On Wednesday 20th May 2026 we made two changes to filters in Analytics. They went out together. This article walks through both.
Cascading filters
Previously, every filter dropdown showed every option available in your data, regardless of what you had already selected in the other filters. That meant you could pick an inspection type that didn't exist in your chosen area, end up with an empty chart, and have to start again.
Cascading filters change that. When you select an option in one filter, the other dropdowns automatically narrow to only show options that have data behind them.
It applies to these filters:
- Site
- Division
- Area
- Inspection type
And it works in either direction. If you start by picking an area, the division and site dropdowns will narrow to show only the matching parents. If you start by picking a site, the division, area and inspection type dropdowns will narrow to show only what sits beneath that site.
A note on "no value"
If your organisation has areas without an allocated division, you'll see a (no value) entry in the Division filter. This isn't a bug. It is a useful prompt that some of your areas don't have a division attached.

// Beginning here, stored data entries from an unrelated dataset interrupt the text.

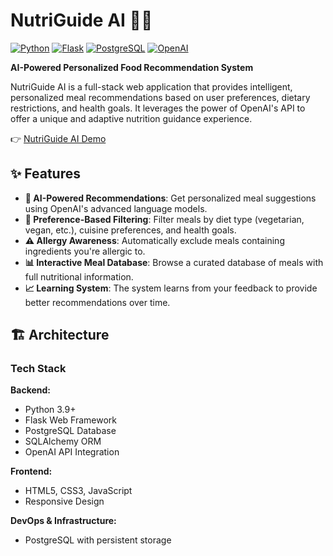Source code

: # NutriGuide AI 🥗🤖

[![Python](https://img.shields.io/badge/Python-3.9+-blue.svg)](https://www.python.org/)
[![Flask](https://img.shields.io/badge/Flask-2.0+-green.svg)](https://flask.palletsprojects.com/)
[![PostgreSQL](https://img.shields.io/badge/PostgreSQL-13-blue.svg)](https://www.postgresql.org/)
[![OpenAI](https://img.shields.io/badge/OpenAI-GPT--3.5--turbo-412991.svg)](https://openai.com/)

**AI-Powered Personalized Food Recommendation System**

NutriGuide AI is a full-stack web application that provides intelligent, personalized meal recommendations based on user preferences, dietary restrictions, and health goals. It leverages the power of OpenAI's API to offer a unique and adaptive nutrition guidance experience.

👉 [NutriGuide AI Demo](https://flixier.com/view/WeV5dhYr)

## ✨ Features

- **🤖 AI-Powered Recommendations**: Get personalized meal suggestions using OpenAI's advanced language models.
- **🎯 Preference-Based Filtering**: Filter meals by diet type (vegetarian, vegan, etc.), cuisine preferences, and health goals.
- **⚠️ Allergy Awareness**: Automatically exclude meals containing ingredients you're allergic to.
- **📊 Interactive Meal Database**: Browse a curated database of meals with full nutritional information.
- **📈 Learning System**: The system learns from your feedback to provide better recommendations over time.


## 🏗️ Architecture

### Tech Stack

**Backend:**
- Python 3.9+
- Flask Web Framework
- PostgreSQL Database
- SQLAlchemy ORM
- OpenAI API Integration


**Frontend:**
- HTML5, CSS3, JavaScript
- Responsive Design

**DevOps & Infrastructure:**
- PostgreSQL with persistent storage


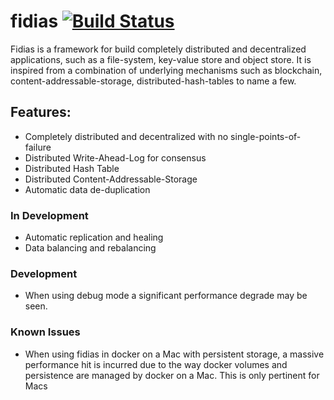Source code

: # fidias [![Build Status](https://travis-ci.org/hexablock/fidias.svg?branch=master)](https://travis-ci.org/hexablock/fidias)

Fidias is a framework for build completely distributed and decentralized applications,
such as a file-system, key-value store and object store.  It is inspired from a
combination of underlying mechanisms such as blockchain, content-addressable-storage,
distributed-hash-tables to name a few.

## Features:

- Completely distributed and decentralized with no single-points-of-failure
- Distributed Write-Ahead-Log for consensus
- Distributed Hash Table
- Distributed Content-Addressable-Storage
- Automatic data de-duplication

### In Development

- Automatic replication and healing
- Data balancing and rebalancing

### Development

- When using debug mode a significant performance degrade may be seen.

### Known Issues

- When using fidias in docker on a Mac with persistent storage, a massive performance hit
is incurred due to the way docker volumes and persistence are managed by docker on a Mac.
This is only pertinent for Macs
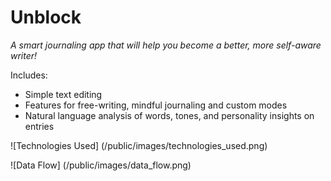 # Unblock

*A smart journaling app that will help you become a better, more self-aware writer!*

Includes:
* Simple text editing
* Features for free-writing, mindful journaling and custom modes
* Natural language analysis of words, tones, and personality insights on entries

![Technologies Used] (/public/images/technologies_used.png)

![Data Flow] (/public/images/data_flow.png)
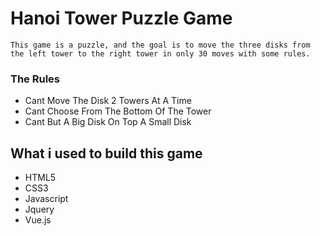 # Hanoi Tower Puzzle Game

`This game is a puzzle, and the goal is to move the three disks from the left tower to the right tower in only 30 moves with some rules.`

### The Rules
* Cant Move The Disk 2 Towers At A Time
* Cant Choose From The Bottom Of The Tower
* Cant But A Big Disk On Top A Small Disk


## What i used to build this game

* HTML5
* CSS3
* Javascript
* Jquery
* Vue.js



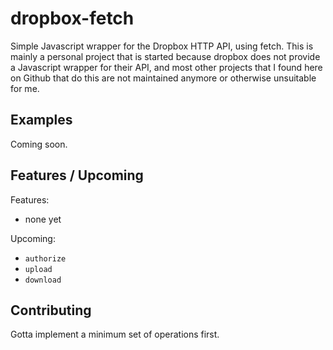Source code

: # dropbox-fetch
Simple Javascript wrapper for the Dropbox HTTP API, using fetch. This is mainly a personal project that is started because dropbox does not provide a Javascript wrapper for their API, and most other projects that I found here on Github that do this are not maintained anymore or otherwise unsuitable for me.

## Examples

Coming soon.

## Features / Upcoming

Features:

- none yet

Upcoming:

- `authorize`
- `upload`
- `download`


## Contributing

Gotta implement a minimum set of operations first.
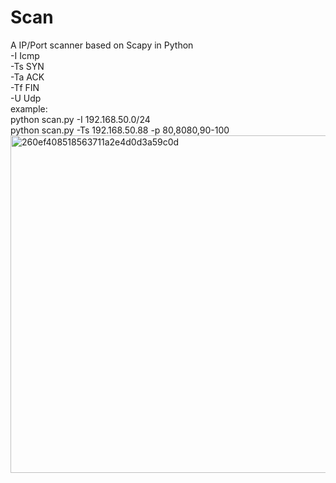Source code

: # Scan
A IP/Port scanner based on Scapy in Python
 <br />
-I Icmp <br />
-Ts SYN <br />
-Ta ACK <br />
-Tf FIN <br />
-U Udp<br />
example: <br />
python scan.py -I 192.168.50.0/24 <br />
python scan.py -Ts 192.168.50.88 -p 80,8080,90-100
<img width="540" alt="260ef408518563711a2e4d0d3a59c0d" src="https://github.com/MarxICB/Scan/assets/133752603/17e2b945-9828-4d0c-ae55-137cca8f4210">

A note on divisional layers
In orgs with multiple divisional layers, the default Division filter only matches areas allocated directly to the selected division, not areas under its sub-divisions. To filter across a whole branch, add a Parent Division dashboard filter that references the parent_division field on the Inspections and Deadlines datasets.
A tidier date filter list
We've reduced the list of date filter options from twelve to seven, based on what people actually use.
The seven options now:
- Last 7 days
- Last 3/6/12 calendar months (previously Last 3/6/12 months. Now aligned to calendar months.)
- Current month
- Last calendar month
- Custom range (includes the Custom relative range option. See below.)
Removed:
- Year to date
- Next 3 months
- Next 6 months
If you previously had a bookmark using one of the removed filters, the date filter in that bookmark has been migrated to the option Last calendar month. The rest of the bookmark is unchanged.
How to create a forward-looking date range
The two "next" options were used very rarely, and you can do everything they did, and more, using Custom relative range.
- Click the date filter on your dashboard.
- Choose Custom range.
- Set the starting point and the duration. For example, Starts: today, Duration: 3 months forward.
- Apply.
A quick note on bookmarks
Bookmarks are linked to a specific set of filters, so they continue to work. If you had a bookmark using one of the three removed date filters, the date filter has been migrated to Last calendar month automatically. You can rebuild any bookmark at any time using the Custom relative range steps above.